But this chemical defense creates a major problem for sea cucumbers: They must avoid killing themselves with their own toxins. And that means their own cells can’t contain cholesterol, the target the saponins bind to and pierce. Instead, they have developed two types of cholesterol alternatives: lathosterol and 9(11) sterols, which probably perform the same function of maintaining cell membrane stability. The scientists believe that sea cucumbers’ ability to make saponins — and these saponin-resistant sterols — evolved simultaneously. “We think it’s a self-defense strategy,” Osbourn says. “If you can produce these toxic compounds, you shouldn’t be able to poison yourself.”
It turns out that these unique evolutionary possibilities depended on a single point. Sea cucumbers are part of the echinoderm family, along with starfish and sea urchins. They all share a common ancestor, but sea urchins don’t have the same superpowers for defending saponin. To find out how the sea cucumbers were genetically different from the rest of the group, Osbourn and Thimmappa (now an assistant professor of genome engineering at Amity University) compared their genomes with those of their echinoderm counterparts. The researchers were particularly interested in studying lanosterol synthase, a highly evolutionarily conserved enzyme crucial for sterol and saponin biosynthesis. It folds their precursor molecules into intricate origami-like shapes.
The team found that sea cucumbers just don’t have it. Instead, they have two enzymes that are of the same family but drastically different in biological function: one gives rise to the saponins found in young sea cucumbers, the other creates their cholesterol alternative and also generates saponins found in their outer walls. One change from the traditional lanosterol synthase sequence in the amino acid chain was all it took to create these two sea cucumber-specific enzymes with completely different functions — an evolutionary adaptation that was “simple, but very elegant,” Thimmappa says.
This work to characterize and determine the functions of individual chemical compounds in sea cucumbers is “super cool,” said Leah Dann, a PhD student at the University of Queensland who studies island conservation and was not involved in the research. For sea cucumbers, which lack adaptive immunity (the ability to generate antibodies that can prevent future diseases), these saponins may help protect against harmful microbes or fungi. And since they don’t have a spiny outer shell, these chemical defenses may explain why many organisms leave them alone. “They look so delicious,” Dann says. “But most fish won’t touch them.”
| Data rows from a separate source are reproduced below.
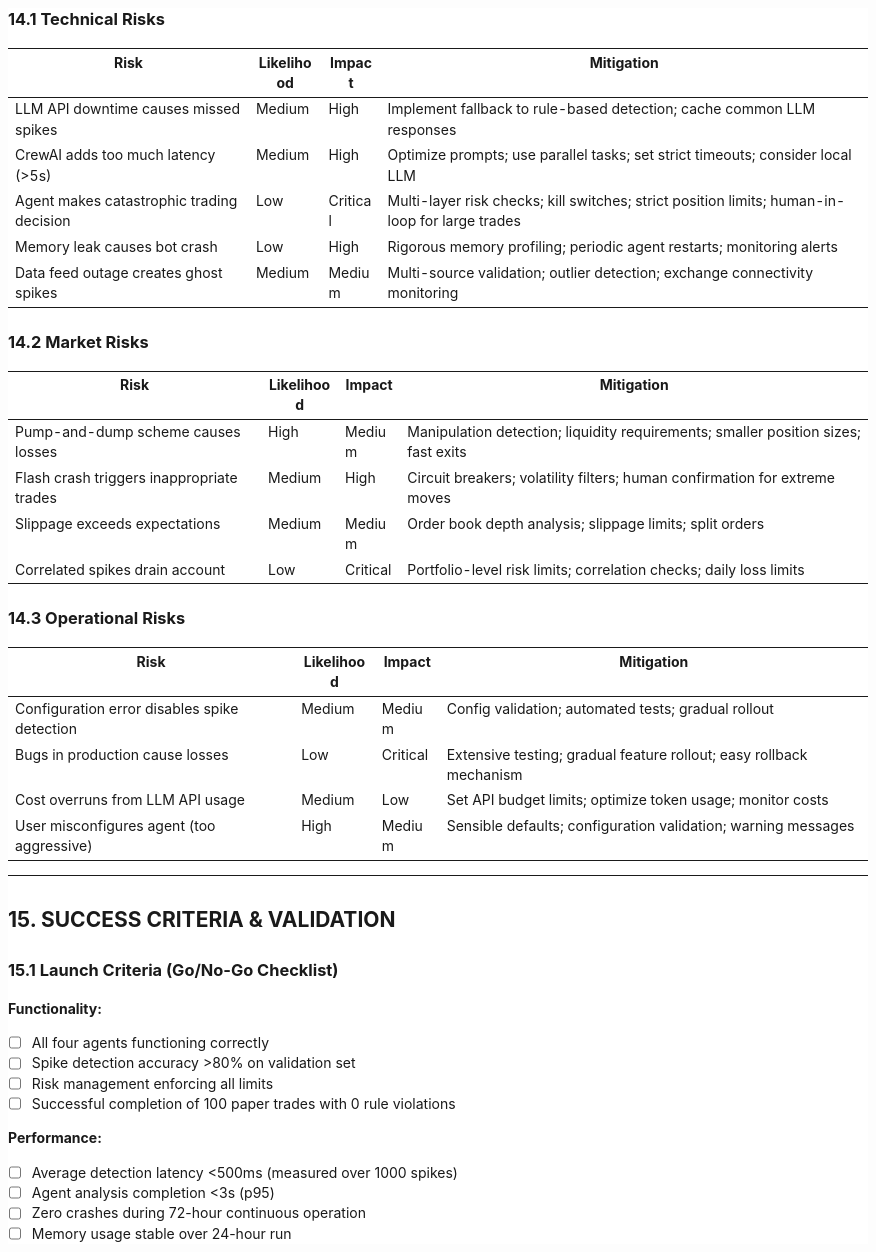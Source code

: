 ### 14.1 Technical Risks

| Risk | Likelihood | Impact | Mitigation |
|------|------------|--------|------------|
| LLM API downtime causes missed spikes | Medium | High | Implement fallback to rule-based detection; cache common LLM responses |
| CrewAI adds too much latency (>5s) | Medium | High | Optimize prompts; use parallel tasks; set strict timeouts; consider local LLM |
| Agent makes catastrophic trading decision | Low | Critical | Multi-layer risk checks; kill switches; strict position limits; human-in-loop for large trades |
| Memory leak causes bot crash | Low | High | Rigorous memory profiling; periodic agent restarts; monitoring alerts |
| Data feed outage creates ghost spikes | Medium | Medium | Multi-source validation; outlier detection; exchange connectivity monitoring |

### 14.2 Market Risks

| Risk | Likelihood | Impact | Mitigation |
|------|------------|--------|------------|
| Pump-and-dump scheme causes losses | High | Medium | Manipulation detection; liquidity requirements; smaller position sizes; fast exits |
| Flash crash triggers inappropriate trades | Medium | High | Circuit breakers; volatility filters; human confirmation for extreme moves |
| Slippage exceeds expectations | Medium | Medium | Order book depth analysis; slippage limits; split orders |
| Correlated spikes drain account | Low | Critical | Portfolio-level risk limits; correlation checks; daily loss limits |

### 14.3 Operational Risks

| Risk | Likelihood | Impact | Mitigation |
|------|------------|--------|------------|
| Configuration error disables spike detection | Medium | Medium | Config validation; automated tests; gradual rollout |
| Bugs in production cause losses | Low | Critical | Extensive testing; gradual feature rollout; easy rollback mechanism |
| Cost overruns from LLM API usage | Medium | Low | Set API budget limits; optimize token usage; monitor costs |
| User misconfigures agent (too aggressive) | High | Medium | Sensible defaults; configuration validation; warning messages |

---

## **15. SUCCESS CRITERIA & VALIDATION**

### 15.1 Launch Criteria (Go/No-Go Checklist)

**Functionality:**
- [ ] All four agents functioning correctly
- [ ] Spike detection accuracy >80% on validation set
- [ ] Risk management enforcing all limits
- [ ] Successful completion of 100 paper trades with 0 rule violations

**Performance:**
- [ ] Average detection latency <500ms (measured over 1000 spikes)
- [ ] Agent analysis completion <3s (p95)
- [ ] Zero crashes during 72-hour continuous operation
- [ ] Memory usage stable over 24-hour run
“They explained why sea cucumbers contain triterpenoid saponins,” said Lina Sun, a professor at the Institute of Oceanology of the Chinese Academy of Sciences. (Sun is not involved in the study and her comments have been translated from Chinese.) Discovering and characterizing the two synthase pathways that generate these saponins and special sterols is “very important,” she adds. From this work, Sun is interested in seeing how, in other echinoderm species, the genes associated with saponin biosynthesis may differ from those in sea cucumbers.
A compound that attacks cholesterol has some intriguing implications for human health care. “Sea cucumbers are highly valued for both nutrition and health,” Osbourn says. “Sea cucumber extracts, which are rich in saponins, are very valuable.” They have long been harvested as a culinary delicacy and revered for their antioxidant and anti-inflammatory health benefits. (The saponin dosage in certain sea cucumbers, while sometimes deadly to fish and other small critters, can be edible and even beneficial to humans.) Studies have previously shown that sea cucumber saponins can lower cholesterol and inhibit inflammation to relieve inflammation. atherosclerotic plaques in mice, and have been associated with anti-tumor activity against cancer.
Saponins also have other home and personal care uses, such as soap making. Originally named for their presence in the roots of the soapwort plant (saponaria), saponins can dissolve in water to create a frothy broth. “Nature is so good at making chemicals,” Osbourn says admiringly.
In the future, she and her team are interested in learning how to synthesize more of these naturally derived compounds — to recreate them on a larger scale without harming sea cucumbers, and to “exploit all the triterpene diversity there is in nature.” Ultimately, she thinks, such molecules could be designed and made on demand, to be used as drugs or marketed as foaming agents or emulsifiers.
In the meantime, though, one of the most likely places to find sea cucumbers and their compounds is in soup — something Osbourn was once served for lunch while attending a conference in China. “It was quite tough,” she says. “I’m sure it was good for me.”